Green y los viejos verdes

Los jóvenes creen que somos demasiado viejos, pero demasiado poco cerdos

Pablo Aranda
PABLO ARANDAMálaga

Damian Green no es viejo, pero se apellida verde y está siendo investigado por su conducta sexual. El brazo derecho de la primera ministra británica, secretario de Estado, puede ser el siguiente ministro en caer por acoso sexual en una suerte de 'sexit', mientras se negocia el 'Brexit' y una epidemia de abusos sexuales parece asolar el mundo, o parte de él. En realidad la epidemia no sería la de los abusos, que ya estaban ahí, sino la de las denuncias, un paso adelante para tratar de detener los comportamientos de demasiados miembros de esta manada que formamos los hombres. Al calvario de ser víctima de abusos sexuales a menudo sigue el de que no te hagan caso al denunciar, como sucedió con las profesoras de la universidad de Sevilla que finalmente consiguieron que se las escuchase, pero les costó. Cuando el instinto nubla la razón una mujer puede ser convertida en un objeto sexual capaz de aliviarnos, y hay demasiados individuos sin una mínima voluntad que nuble el instinto cuando esta característica animal nubla la razón. Cuesta entender que por si no fueran pocos esos controles (razón y voluntad) tampoco funcione la repugnancia que debería suponer el abuso de poder y el de someter a una persona contra su voluntad, voluntad de la víctima que al oponerse debería inmediatamente sumarse a la nuestra para detenernos de inmediato. La naturaleza no termina de funcionar bien ni hay suficientes mecanismos correctores.

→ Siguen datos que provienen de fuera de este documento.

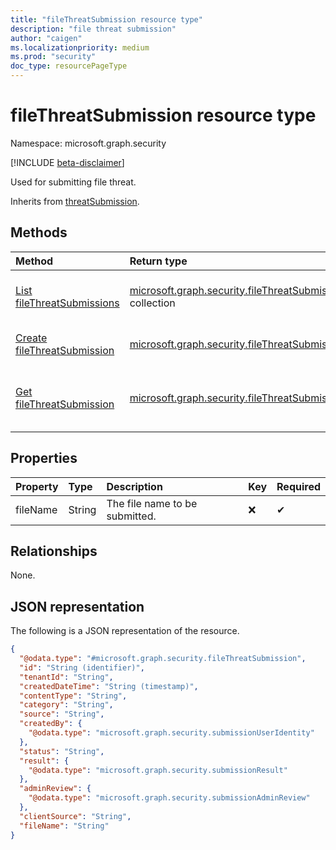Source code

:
 ```yaml
---
title: "fileThreatSubmission resource type"
description: "file threat submission"
author: "caigen"
ms.localizationpriority: medium
ms.prod: "security"
doc_type: resourcePageType
---
```


# fileThreatSubmission resource type

Namespace: microsoft.graph.security

[!INCLUDE [beta-disclaimer](../../includes/beta-disclaimer.md)]

Used for submitting file threat.


Inherits from [threatSubmission](../resources/security-threatsubmission.md).

## Methods
|Method|Return type|Description|
|:---|:---|:---|
|[List fileThreatSubmissions](../api/security-filethreatsubmission-list.md)|[microsoft.graph.security.fileThreatSubmission](../resources/security-filethreatsubmission.md) collection|Get a list of the [fileThreatSubmission](../resources/security-filethreatsubmission.md) objects and their properties.|
|[Create fileThreatSubmission](../api/security-filethreatsubmission-post-filethreats.md)|[microsoft.graph.security.fileThreatSubmission](../resources/security-filethreatsubmission.md)|Create a new [fileThreatSubmission](../resources/security-filethreatsubmission.md) object.|
|[Get fileThreatSubmission](../api/security-filethreatsubmission-get.md)|[microsoft.graph.security.fileThreatSubmission](../resources/security-filethreatsubmission.md)|Read the properties and relationships of a [fileThreatSubmission](../resources/security-filethreatsubmission.md) object.|

## Properties
| Property | Type   | Description                    | Key | Required |
|:---------|:-------|:-------------------------------|:----|:---------|
| fileName | String | The file name to be submitted. | ❌   | ✔        |

## Relationships
None.

## JSON representation
The following is a JSON representation of the resource.
<!-- {
  "blockType": "resource",
  "keyProperty": "id",
  "@odata.type": "microsoft.graph.security.fileThreatSubmission",
  "baseType": "microsoft.graph.security.threatSubmission",
  "openType": false
}
-->
``` json
{
  "@odata.type": "#microsoft.graph.security.fileThreatSubmission",
  "id": "String (identifier)",
  "tenantId": "String",
  "createdDateTime": "String (timestamp)",
  "contentType": "String",
  "category": "String",
  "source": "String",
  "createdBy": {
    "@odata.type": "microsoft.graph.security.submissionUserIdentity"
  },
  "status": "String",
  "result": {
    "@odata.type": "microsoft.graph.security.submissionResult"
  },
  "adminReview": {
    "@odata.type": "microsoft.graph.security.submissionAdminReview"
  },
  "clientSource": "String",
  "fileName": "String"
}
```

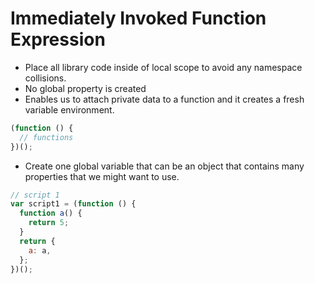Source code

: # Immediately Invoked Function Expression

- Place all library code inside of local scope to avoid any namespace collisions.
- No global property is created
- Enables us to attach private data to a function and it creates a fresh variable environment.

```jsx
(function () {
  // functions
})();
```

- Create one global variable that can be an object that contains many properties that we might want to use.

```jsx
// script 1
var script1 = (function () {
  function a() {
    return 5;
  }
  return {
    a: a,
  };
})();
```
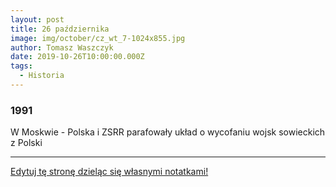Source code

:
 ```yaml
---
layout: post
title: 26 października
image: img/october/cz_wt_7-1024x855.jpg
author: Tomasz Waszczyk
date: 2019-10-26T10:00:00.000Z
tags:
  - Historia
---
```


### 1991

W Moskwie - Polska i ZSRR parafowały układ o wycofaniu wojsk sowieckich z Polski

---

<a href="https://github.com/TomaszWaszczyk/historia.waszczyk.com/edit/master/src/content/october-26.md" target="_blank">Edytuj tę stronę dzieląc się własnymi notatkami!</a>
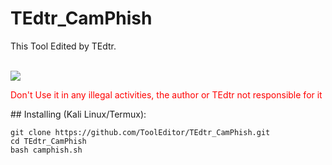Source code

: # TEdtr_CamPhish
<p>This Tool Edited by TEdtr.</p>

<br>
<img src="https://i.postimg.cc/XJfTc4Nr/TEdtr.jpg">
<br>
<p style="color:red;">Don't Use it in any illegal activities, the author or TEdtr not responsible for it </p>
## Installing (Kali Linux/Termux):

```
git clone https://github.com/ToolEditor/TEdtr_CamPhish.git
cd TEdtr_CamPhish
bash camphish.sh
```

Unos investigadores de Oxford han conseguido que las ovejas reconozcan caras, pero todavía no se ha logrado que a ciertos elementos se les caiga la cara de vergüenza.

Se está celebrando en Pamplona el juicio a los integrantes del autodenominado grupo 'La manada', que tras presuntamente obligar a una joven a mantener sin consentimiento relaciones con los cinco, estos compartieron un vídeo con amigos que se quedaron en casa. A la joven le robaron el móvil y los cinco acusados podrían abandonar la cárcel cuando tengan la edad de Damian Green, que no es viejo pero un poco sí, pues si les preguntamos a nuestros adolescentes cuándo uno ya es viejo íbamos a enterarnos de lo que vale un peine, imposible que lo sepamos con esta edad quienes ya no lo usamos. El pene tampoco vale nada, está sobrevalorado aunque algunos lo tengan por cerebro, o precisamente por eso. ¿Por qué una mujer no puede cruzar de noche una ciudad a solas como lo hace un hombre sin arriesgarse a toparse con una manada? Los estudios de los estudiosos indican que la igualdad se alcanzará dentro de cien años, cuando estemos más calvos todavía. Hasta entonces se exigen avances y la epidemia de denuncias y confesiones son una triste señal positiva. En Málaga uno de cada cinco estudiantes de secundaria justifica la violencia dentro de la pareja, la violencia violencia. Pero claro, también somos uno de los máximos exportadores de cerdos. El profesor de la universidad de Sevilla condenado es una vergüenza humana. Los que supieron de sus gloriosas hazañas y no hicieron nada, también. No somos tan viejos como piensan los adolescentes, pero a lo mejor somos más guarros todavía, una asquerosa manada verde.